ΩID is available on PyPI. You can install it with `pip` or `uv pip`.

### Standard Installation (CPU only)

```bash
pip install omegaid
```

### With GPU support

To install ΩID with GPU support, you need to have a CUDA-enabled GPU and the CUDA toolkit installed. Choose the command that matches your CUDA version.

**For CUDA 12.x:**

```bash
pip install "omegaid[cuda-12x]"
```

**For CUDA 11.x:**

```bash
pip install "omegaid[cuda-11x]"
```

## Usage

### Selecting the Backend

You can select the computation backend by setting the `OMEGAID_BACKEND` environment variable before running your Python script.

- **For NumPy (default):**

    ```bash
    export OMEGAID_BACKEND=numpy
    ```

- **For CuPy:**

    ```bash
    export OMEGAID_BACKEND=cupy
    ```

If the variable is not set, OmegaID will default to using NumPy.

### Example

Here is a simple example of how to use `omegaid` to calculate the Phi-ID decomposition.

```python
import numpy as np
from omegaid.core.decomposition import calc_PhiID
from omegaid.utils.backend import set_backend

# For programmatic control, you can also use set_backend
# set_backend('cupy') 

# Generate some random time series data
n_samples = 10000
tau = 1
src = np.random.randn(n_samples)
trg = np.random.randn(n_samples)

# Calculate Phi-ID
atoms_res, calc_res = calc_PhiID(src, trg, tau)

# Print the synergistic atom (sts)
print("Synergy (sts):", np.mean(atoms_res["sts"]))
```

## Performance

The package has been benchmarked against the original `phyid` implementation. The NumPy backend provides a consistent ~1.4-2x speedup. The CuPy backend shows significant performance gains on larger datasets, leveraging GPU acceleration effectively.
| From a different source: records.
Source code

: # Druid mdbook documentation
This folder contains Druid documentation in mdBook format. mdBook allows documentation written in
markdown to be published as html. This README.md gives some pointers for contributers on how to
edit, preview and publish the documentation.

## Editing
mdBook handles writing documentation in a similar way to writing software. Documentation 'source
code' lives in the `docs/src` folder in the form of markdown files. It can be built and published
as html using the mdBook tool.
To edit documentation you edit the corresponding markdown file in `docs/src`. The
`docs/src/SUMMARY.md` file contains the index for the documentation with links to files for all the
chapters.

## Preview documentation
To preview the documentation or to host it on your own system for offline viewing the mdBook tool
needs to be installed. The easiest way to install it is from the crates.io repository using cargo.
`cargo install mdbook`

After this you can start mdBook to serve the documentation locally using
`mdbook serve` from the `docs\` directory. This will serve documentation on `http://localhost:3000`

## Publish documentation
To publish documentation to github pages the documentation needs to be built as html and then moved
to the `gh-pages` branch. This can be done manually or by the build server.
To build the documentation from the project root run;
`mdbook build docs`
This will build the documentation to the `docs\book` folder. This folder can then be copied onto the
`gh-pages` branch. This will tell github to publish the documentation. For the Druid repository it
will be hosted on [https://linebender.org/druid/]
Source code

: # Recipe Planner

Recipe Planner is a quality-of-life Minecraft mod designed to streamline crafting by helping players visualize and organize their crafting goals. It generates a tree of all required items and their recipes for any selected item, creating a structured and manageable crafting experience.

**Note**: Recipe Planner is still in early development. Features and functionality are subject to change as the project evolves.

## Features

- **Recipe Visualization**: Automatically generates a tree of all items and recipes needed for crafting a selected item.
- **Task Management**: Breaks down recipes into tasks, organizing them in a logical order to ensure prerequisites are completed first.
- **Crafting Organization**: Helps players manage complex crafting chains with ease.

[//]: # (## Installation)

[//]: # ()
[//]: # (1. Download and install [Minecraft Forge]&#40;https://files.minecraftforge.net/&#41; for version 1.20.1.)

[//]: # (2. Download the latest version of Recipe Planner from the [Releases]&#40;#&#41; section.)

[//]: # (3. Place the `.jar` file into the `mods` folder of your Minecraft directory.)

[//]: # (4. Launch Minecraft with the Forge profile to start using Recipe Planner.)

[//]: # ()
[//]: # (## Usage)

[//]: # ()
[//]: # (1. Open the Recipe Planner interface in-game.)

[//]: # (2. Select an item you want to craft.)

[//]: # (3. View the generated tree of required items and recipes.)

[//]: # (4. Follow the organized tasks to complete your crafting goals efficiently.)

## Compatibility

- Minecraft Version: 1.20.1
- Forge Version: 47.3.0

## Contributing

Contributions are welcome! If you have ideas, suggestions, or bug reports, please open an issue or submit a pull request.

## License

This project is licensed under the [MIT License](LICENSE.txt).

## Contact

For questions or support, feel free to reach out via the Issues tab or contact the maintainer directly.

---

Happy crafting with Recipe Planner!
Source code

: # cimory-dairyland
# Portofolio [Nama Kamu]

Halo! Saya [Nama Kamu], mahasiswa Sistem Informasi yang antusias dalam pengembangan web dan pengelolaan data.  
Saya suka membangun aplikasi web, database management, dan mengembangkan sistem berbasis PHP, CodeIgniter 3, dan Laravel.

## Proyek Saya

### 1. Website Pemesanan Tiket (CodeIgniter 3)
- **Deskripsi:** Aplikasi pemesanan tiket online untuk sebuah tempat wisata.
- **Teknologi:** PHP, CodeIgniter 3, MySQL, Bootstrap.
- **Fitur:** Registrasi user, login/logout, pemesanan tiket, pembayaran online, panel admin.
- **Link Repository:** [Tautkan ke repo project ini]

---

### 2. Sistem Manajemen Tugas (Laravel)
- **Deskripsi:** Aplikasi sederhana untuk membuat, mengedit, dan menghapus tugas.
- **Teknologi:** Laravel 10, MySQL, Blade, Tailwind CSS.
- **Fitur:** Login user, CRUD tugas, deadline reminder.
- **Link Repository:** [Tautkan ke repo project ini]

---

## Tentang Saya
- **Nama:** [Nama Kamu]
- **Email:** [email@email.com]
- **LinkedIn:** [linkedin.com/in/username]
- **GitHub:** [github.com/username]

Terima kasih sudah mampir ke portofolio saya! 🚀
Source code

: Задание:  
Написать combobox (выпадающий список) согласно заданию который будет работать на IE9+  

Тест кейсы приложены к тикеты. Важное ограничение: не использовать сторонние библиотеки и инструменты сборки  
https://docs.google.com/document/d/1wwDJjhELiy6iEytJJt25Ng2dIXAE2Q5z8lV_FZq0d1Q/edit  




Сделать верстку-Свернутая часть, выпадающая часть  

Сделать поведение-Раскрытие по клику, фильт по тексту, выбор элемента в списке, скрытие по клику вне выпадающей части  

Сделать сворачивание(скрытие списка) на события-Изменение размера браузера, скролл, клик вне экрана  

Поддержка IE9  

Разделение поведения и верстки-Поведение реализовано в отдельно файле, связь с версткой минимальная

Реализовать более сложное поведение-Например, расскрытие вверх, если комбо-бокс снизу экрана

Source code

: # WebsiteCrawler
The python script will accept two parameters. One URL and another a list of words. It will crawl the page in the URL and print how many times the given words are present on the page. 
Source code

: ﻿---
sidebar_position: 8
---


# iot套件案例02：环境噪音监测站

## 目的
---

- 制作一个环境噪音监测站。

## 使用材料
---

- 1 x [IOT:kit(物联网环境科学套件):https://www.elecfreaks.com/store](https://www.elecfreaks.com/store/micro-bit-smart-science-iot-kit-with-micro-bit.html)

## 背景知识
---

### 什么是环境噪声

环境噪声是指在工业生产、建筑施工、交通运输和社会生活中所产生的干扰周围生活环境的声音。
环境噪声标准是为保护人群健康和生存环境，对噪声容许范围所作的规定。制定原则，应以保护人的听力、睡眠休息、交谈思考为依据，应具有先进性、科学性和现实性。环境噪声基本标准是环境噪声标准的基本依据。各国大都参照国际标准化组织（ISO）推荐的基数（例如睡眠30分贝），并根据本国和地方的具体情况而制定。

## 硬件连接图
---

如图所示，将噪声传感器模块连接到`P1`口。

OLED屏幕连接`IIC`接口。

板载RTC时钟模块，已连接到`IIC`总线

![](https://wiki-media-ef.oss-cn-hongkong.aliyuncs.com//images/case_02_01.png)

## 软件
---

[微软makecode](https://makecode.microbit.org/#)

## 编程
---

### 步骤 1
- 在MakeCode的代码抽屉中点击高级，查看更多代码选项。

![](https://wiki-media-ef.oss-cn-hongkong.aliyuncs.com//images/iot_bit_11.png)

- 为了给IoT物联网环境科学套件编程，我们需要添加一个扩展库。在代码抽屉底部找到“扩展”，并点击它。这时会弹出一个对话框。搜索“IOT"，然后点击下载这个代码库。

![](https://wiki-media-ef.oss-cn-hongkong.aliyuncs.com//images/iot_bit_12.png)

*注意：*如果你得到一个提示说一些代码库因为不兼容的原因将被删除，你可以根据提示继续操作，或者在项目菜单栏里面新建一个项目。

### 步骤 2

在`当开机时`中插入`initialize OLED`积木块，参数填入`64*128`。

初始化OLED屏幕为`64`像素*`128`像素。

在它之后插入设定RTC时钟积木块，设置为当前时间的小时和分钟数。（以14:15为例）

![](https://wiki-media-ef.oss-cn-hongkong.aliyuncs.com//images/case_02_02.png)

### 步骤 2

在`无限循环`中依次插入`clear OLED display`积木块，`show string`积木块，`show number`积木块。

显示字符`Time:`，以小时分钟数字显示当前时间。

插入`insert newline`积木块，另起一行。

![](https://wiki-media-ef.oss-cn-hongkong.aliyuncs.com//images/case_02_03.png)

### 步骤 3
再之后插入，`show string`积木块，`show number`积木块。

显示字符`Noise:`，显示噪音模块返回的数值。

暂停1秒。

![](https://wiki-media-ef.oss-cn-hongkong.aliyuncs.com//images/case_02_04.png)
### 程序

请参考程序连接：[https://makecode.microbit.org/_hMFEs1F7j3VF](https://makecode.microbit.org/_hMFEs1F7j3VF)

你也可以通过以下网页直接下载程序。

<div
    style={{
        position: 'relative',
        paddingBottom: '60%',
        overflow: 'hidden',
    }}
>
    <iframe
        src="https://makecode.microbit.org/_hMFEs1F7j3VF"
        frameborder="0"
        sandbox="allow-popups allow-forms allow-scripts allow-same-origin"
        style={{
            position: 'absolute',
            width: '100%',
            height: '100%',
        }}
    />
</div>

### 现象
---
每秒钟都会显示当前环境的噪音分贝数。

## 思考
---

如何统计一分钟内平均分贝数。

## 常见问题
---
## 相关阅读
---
**Note:** The current benchmarks are based on a 2x2 system (two scalar time series).

| Data Size | Original (scipy) | OmegaID (numpy) | OmegaID (cupy) | NumPy Speedup | CuPy Speedup |
| :-------- | :--------------- | :-------------- | :------------- | :------------ | :----------- |
| 10,000    | 0.0112s          | 0.0071s         | 0.3243s        | 1.58x         | 0.03x        |
| 100,000   | 0.1161s          | 0.0846s         | 0.0932s        | 1.37x         | 1.25x        |
| 500,000   | 0.6492s          | 0.4592s         | 0.3207s        | 1.41x         | 2.02x        |

The results demonstrate that for data lengths exceeding 100,000 samples, the CuPy backend begins to outperform both the original and the NumPy-based implementations, with the trend suggesting greater speedups for even larger datasets.

## License

This project is licensed under the BSD 3-Clause License.